PCB-Classification

Tried 3fold validation using Densenet 121 . High NonDefective Accuracy . Low NonDefective Accuracy

Tried efficientnet B3 which was placed higher on Imagenet benchmark

Test set had to be balanced

Downsampled NonDefective class to balance the dataset and training on Densenet201.

  1. removed random images directly from the dataset
  2. randomly remove images in each epoch

Got results in 1) but found an issue. ImageDataGenerator by default downsizes images to 256X256. Will set to 600X600 and check.

Upsampled minority class by augmenting with horizontal flip.

Also Tried training an autoencoder for dimensionality reduction. Dataset not fitting in memory.

Note# Data Augmentation is a technique to explicitly encode invariance into a ML model.

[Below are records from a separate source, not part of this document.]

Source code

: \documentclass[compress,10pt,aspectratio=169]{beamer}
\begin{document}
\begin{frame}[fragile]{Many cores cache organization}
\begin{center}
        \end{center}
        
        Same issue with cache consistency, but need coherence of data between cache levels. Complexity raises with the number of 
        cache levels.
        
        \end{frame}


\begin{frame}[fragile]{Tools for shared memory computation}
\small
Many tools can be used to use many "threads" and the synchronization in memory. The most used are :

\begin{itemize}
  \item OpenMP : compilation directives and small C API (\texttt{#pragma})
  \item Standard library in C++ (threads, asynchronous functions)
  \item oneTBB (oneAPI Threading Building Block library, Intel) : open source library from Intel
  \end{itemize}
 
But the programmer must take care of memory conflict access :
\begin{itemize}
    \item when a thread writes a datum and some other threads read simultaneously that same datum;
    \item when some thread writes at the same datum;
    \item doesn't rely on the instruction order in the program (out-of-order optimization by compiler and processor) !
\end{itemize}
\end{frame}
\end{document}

With 1794 samples in training set, takes about 1600 seconds per epoch

Decided to try cutmix augmentation.

Note The problem with having an imbalanced dataset in a binary classification task is that it is not that the model is learning the discriminative features of the majority class well. Actually, it is badly learning the discriminative features of the minority class. Because we have only two classes, failure to identify a sample as belonging to one class(minority) automatically classifies it to be a sample of the other class(majority class). So there is a very heavy bias towards the majority class.

---Augmix----- Further, networks trained on translation augmentations remain highly sensitive to images shifted by a single pixel Benchmarking Neural Network Robustness to Common Corruptions and Perturbations(Dan Hendrycks, Thomas Dietterich)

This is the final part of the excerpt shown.